A pilot program where teams of social workers and paramedics respond to certain non-criminal complaints in Denver is showing early success.
By Andy Corbley
The Support Team Assisted Response (STAR) program was launched in June to help ensure the vulnerable get the help they need.
Over the course of six months, 748 calls relating to low-level incidents—such as mental health crises—were responded to by mobile teams of STAR health care workers instead of police officers.
Six months after it began, STAR’s first progress report has now been published, and it shows the innovative program is working.
According to Denver Police Department (DPD) chief Paul Pazen, none of these low-level calls ended in arrests or jail-time, and no police officer needed to be called to the scene. “This is good stuff, it’s a great program, and basically, the report tells us what we believed,” Pazen told The Denverite.
Foundation for success
The majority of the STAR-eligible calls were for trespassing/unwanted persons, welfare checks, and from uniformed officers asking for assistance in ongoing matters.
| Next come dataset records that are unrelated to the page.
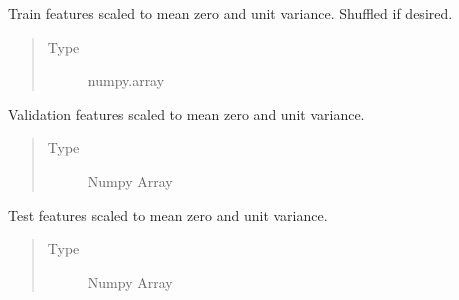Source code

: \documentclass[letterpaper,10pt,english]{sphinxmanual}
\begin{document}
\begin{fulllineitems}
\begin{fulllineitems}
\begin{quote}
\begin{description}
\end{description}\end{quote}

\end{fulllineitems}


\begin{fulllineitems}
\label{\detokenize{api/ucf.TrainingDataSets:ucf.TrainingDataSets.scaled_train_features}}
Train features scaled to mean zero and unit variance. Shuffled
if desired.
\begin{quote}\begin{description}
\item[{Type}] \leavevmode
numpy.array

\end{description}\end{quote}

\end{fulllineitems}


\begin{fulllineitems}
\label{\detokenize{api/ucf.TrainingDataSets:ucf.TrainingDataSets.scaled_validation_features}}
Validation features scaled to mean zero and unit variance.
\begin{quote}\begin{description}
\item[{Type}] \leavevmode
Numpy Array

\end{description}\end{quote}

\end{fulllineitems}


\begin{fulllineitems}
\label{\detokenize{api/ucf.TrainingDataSets:ucf.TrainingDataSets.scaled_test_features}}
Test features scaled to mean zero and unit variance.
\begin{quote}\begin{description}
\item[{Type}] \leavevmode
Numpy Array


\end{description}
\end{quote}
\end{fulllineitems}
\end{fulllineitems}
\end{document}
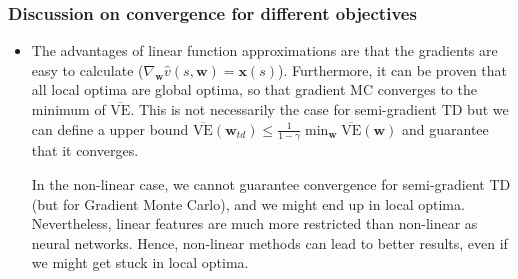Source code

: \subsubsection{Discussion on convergence for different objectives}
\begin{itemize}
	\item The advantages of linear function approximations are that the gradients are easy to calculate ($\nabla_{\bm{w}}\hat{v}(s,\bm{w})=\bm{x}(s)$). Furthermore, it can be proven that all local optima are global optima, so that gradient MC converges to the minimum of $\overline{\text{VE}}$. This is not necessarily the case for semi-gradient TD but we can define a upper bound $\overline{\text{VE}}(\bm{w}_{td})\leq \frac{1}{1-\gamma}\min_{\bm{w}}\overline{\text{VE}}(\bm{w})$ and guarantee that it converges. 
	
	In the non-linear case, we cannot guarantee convergence for semi-gradient TD (but for Gradient Monte Carlo), and we might end up in local optima. Nevertheless, linear features are much more restricted than non-linear as neural networks. Hence, non-linear methods can lead to better results, even if we might get stuck in local optima.
	

\end{itemize}
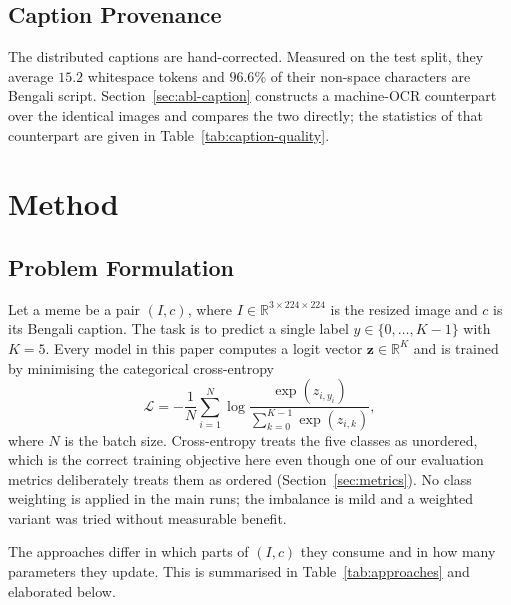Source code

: \documentclass[conference]{IEEEtran}
\begin{document}
\subsection{Caption Provenance}
\label{sec:dataset-captions}

The distributed captions are hand-corrected. Measured on the test split, they
average $15.2$ whitespace tokens and $96.6\%$ of their non-space characters are
Bengali script. Section~\ref{sec:abl-caption} constructs a machine-OCR
counterpart over the identical images and compares the two directly; the
statistics of that counterpart are given in Table~\ref{tab:caption-quality}.

\section{Method}
\label{sec:method}

\subsection{Problem Formulation}
\label{sec:formulation}

Let a meme be a pair $(I, c)$, where $I \in \mathbb{R}^{3 \times 224 \times 224}$
is the resized image and $c$ is its Bengali caption. The task is to predict a
single label $y \in \{0,\dots,K-1\}$ with $K=5$. Every model in this paper
computes a logit vector $\bm{z} \in \mathbb{R}^{K}$ and is trained by minimising
the categorical cross-entropy
\begin{equation}
\mathcal{L} = -\frac{1}{N}\sum_{i=1}^{N} \log \frac{\exp(z_{i,y_i})}{\sum_{k=0}^{K-1}\exp(z_{i,k})} ,
\label{eq:ce}
\end{equation}
where $N$ is the batch size. Cross-entropy treats the five classes as unordered,
which is the correct training objective here even though one of our evaluation
metrics deliberately treats them as ordered
(Section~\ref{sec:metrics}). No class weighting is applied in the main runs; the
imbalance is mild and a weighted variant was tried without measurable benefit.

The approaches differ in which parts of $(I,c)$ they consume and in how many
parameters they update. This is summarised in Table~\ref{tab:approaches} and
elaborated below.
\end{document}

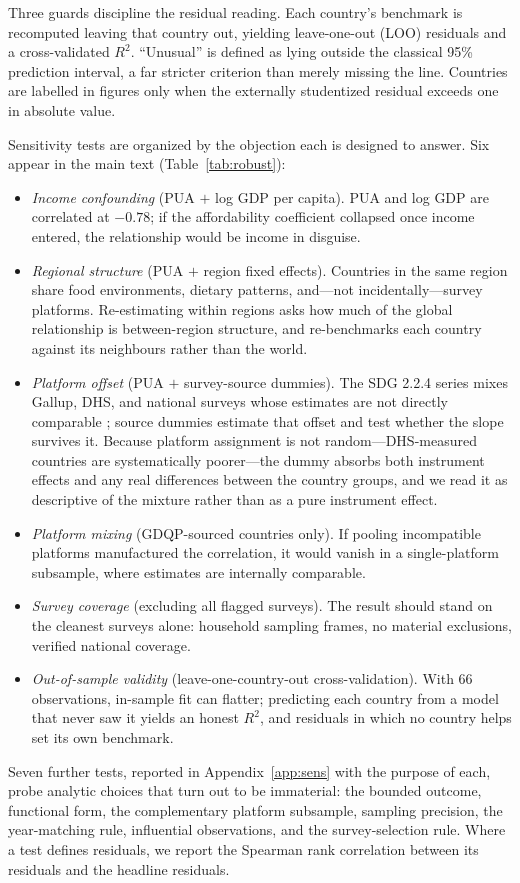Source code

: \documentclass[11pt]{article}
\begin{document}
Three guards discipline the residual reading. Each country's benchmark is recomputed leaving that country out, yielding leave-one-out (LOO) residuals and a cross-validated $R^2$. ``Unusual'' is defined as lying outside the classical 95\% prediction interval, a far stricter criterion than merely missing the line. Countries are labelled in figures only when the externally studentized residual exceeds one in absolute value.

Sensitivity tests are organized by the objection each is designed to answer. Six appear in the main text (Table~\ref{tab:robust}):
\begin{itemize}
\item \emph{Income confounding} (PUA $+$ log GDP per capita). PUA and log GDP are correlated at $-0.78$; if the affordability coefficient collapsed once income entered, the relationship would be income in disguise.
\item \emph{Regional structure} (PUA $+$ region fixed effects). Countries in the same region share food environments, dietary patterns, and---not incidentally---survey platforms. Re-estimating within regions asks how much of the global relationship is between-region structure, and re-benchmarks each country against its neighbours rather than the world.
\item \emph{Platform offset} (PUA $+$ survey-source dummies). The SDG 2.2.4 series mixes Gallup, DHS, and national surveys whose estimates are not directly comparable \citep{hanleycook2025}; source dummies estimate that offset and test whether the slope survives it. Because platform assignment is not random---DHS-measured countries are systematically poorer---the dummy absorbs both instrument effects and any real differences between the country groups, and we read it as descriptive of the mixture rather than as a pure instrument effect.
\item \emph{Platform mixing} (GDQP-sourced countries only). If pooling incompatible platforms manufactured the correlation, it would vanish in a single-platform subsample, where estimates are internally comparable.
\item \emph{Survey coverage} (excluding all flagged surveys). The result should stand on the cleanest surveys alone: household sampling frames, no material exclusions, verified national coverage.
\item \emph{Out-of-sample validity} (leave-one-country-out cross-validation). With 66 observations, in-sample fit can flatter; predicting each country from a model that never saw it yields an honest $R^2$, and residuals in which no country helps set its own benchmark.
\end{itemize}
Seven further tests, reported in Appendix~\ref{app:sens} with the purpose of each, probe analytic choices that turn out to be immaterial: the bounded outcome, functional form, the complementary platform subsample, sampling precision, the year-matching rule, influential observations, and the survey-selection rule. Where a test defines residuals, we report the Spearman rank correlation between its residuals and the headline residuals.
\end{document}
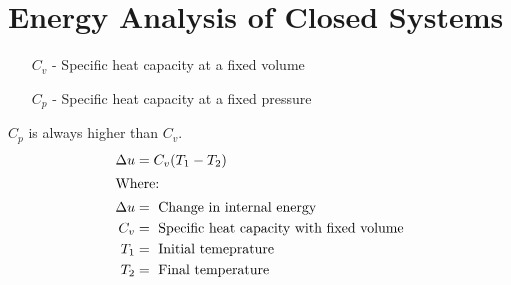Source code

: \documentclass[12pt,a4paper]{article}
\begin{document}
\newpage

\section{Energy Analysis of Closed Systems}
    \begin{itemize}
        \item[$C_v$ -] Specific heat capacity at a fixed volume
        \item[$C_p$ -] Specific heat capacity at a fixed pressure 
    \end{itemize}
    $C_p$ is always higher than $C_v$. \\

    \begin{align}
        \Delta u&=C_v(T_1-T_2) \\
        \intertext{Where: }
        \Delta u&=\text{ Change in internal energy} \nonumber \\
        C_v&=\text{ Specific heat capacity with fixed volume} \nonumber \\
        T_1&=\text{ Initial temeprature} \nonumber\\
        T_2&=\text{ Final temperature} \nonumber
    \end{align} 
\newpage
\end{document}
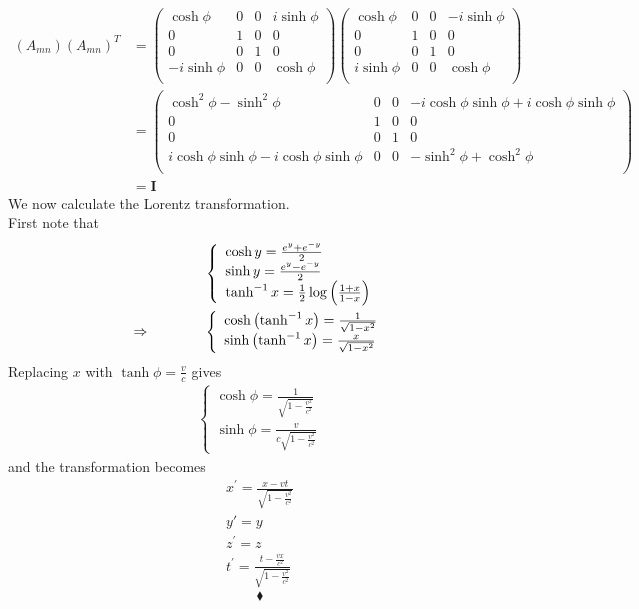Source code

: \begin{align}
\left(A_{mn}\right)\left(A_{mn}\right)^{T}&=
\begin{pmatrix}
 \cosh \phi&  0& 0 & i \sinh \phi \\
 0& 1 & 0 &0  \\
 0& 0 &  1&  0\\
 -i\sinh \phi&  0& 0 &  \cosh \phi \\
\end{pmatrix}\begin{pmatrix}
 \cosh \phi&  0& 0 & -i \sinh \phi \\
 0& 1 & 0 &0  \\
 0& 0 &  1&  0\\
 i\sinh \phi&  0& 0 &  \cosh \phi \\
\end{pmatrix}\\
&= \begin{pmatrix}
 \cosh^2 \phi- \sinh ^2\phi &  0& 0 & -i \cosh \phi\sinh \phi +i \cosh \phi\sinh \phi  \\
 0& 1 & 0 &0  \\
 0& 0 &  1&  0\\
 i \cosh \phi\sinh \phi -i \cosh \phi\sinh \phi  &  0& 0 &  -\sinh^2 \phi + \cosh^2 \phi \\
\end{pmatrix}\\
&= \mathbf{I}
\end{align}
We now calculate the Lorentz transformation.\\
First note that 
\begin{align}
&\left \{\begin{array}{l}
\cosh y = \frac{e^y+e^{-y}}{2}\\
\sinh y = \frac{e^y-e^{-y}}{2}\\
\tanh^{-1}  x = \frac{1}{2} \log \left(\frac{1+x}{1-x}\right)\\
\end{array}\right.\\
\Rightarrow\quad\quad\quad\quad  &\left \{ \begin{array}{l}
\cosh\left(\tanh^{-1}  x \right) = \frac{1}{\sqrt{1-x^2}}\\
\sinh\left(\tanh^{-1}  x \right) = \frac{x}{\sqrt{1-x^2}}
\end{array}\right.
\end{align}
Replacing $x$ with $\tanh \phi = \frac{v}{c}$ gives
\begin{align}
\left \{ \begin{array}{l}
\cosh \phi = \frac{1}{\sqrt{1-\frac{v^2}{c^2}}}\\
\sinh \phi = \frac{v}{c\sqrt{1-\frac{v^2}{c^2}}}
\end{array}\right.
\end{align}
and the transformation becomes
$$\begin{array}{l}
x^{'} = \frac{x- vt}{\sqrt{1-\frac{v^2}{c^2}}}\\
y{'} = y\\
z^{'} = z\\
t^{'} = \frac{t-\frac{vx}{c^2}}{\sqrt{1-\frac{v^2}{c^2}}} 
\end{array}$$
$$\blacklozenge$$
\newpage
In fact, of all the incidents STAR responded to, 34% were assist calls from officers already engaged in an incident, which program member and strategic initiatives coordinator for the DPD, Dr. Matthew Lunn, says is a good sign: It means police officers believe in the program and want to utilize it.
“I think it shows how much officers are buying into this, realizing that these individuals need a focused level of care,” said Lunn, who authored the report.
Indeed, 61% of individuals encountered by STAR were identified as perhaps having a mental health issue based on initial contact and behavioral assessment, with 33% also having co-occurring conditions, such as homelessness or substance abuse.
Lessons learned suggested that the STAR van should be stocked with more supplies, especially blankets, clothing, cleaning supplies, and food, which would allow the team to quickly address immediate issues.
The city of Denver has allocated $1.4 million to expand the service, and the Caring for Denver foundation has matched those funds. This will help the program expand to having multiple supplied vans—with enough professionals to work 8-hour shifts covering all hours of the week.
“I want the police department to focus on police issues,” Pazen told The Denverite. “We have more than enough work with regards to violent crime, property crime, and traffic safety, and if something like STAR or any other support system can lighten the load on mental health calls for service, substance abuse calls for service, and low-level issues, that frees up law enforcement to address crime issues.”
Given the Black Lives Matter protests of 2020, it seems likely that increasing numbers of police departments around the world will follow in Denver’s footsteps—turning inward to see what can be done to improve the relationship between their officers and their communities—so everyone feels safe.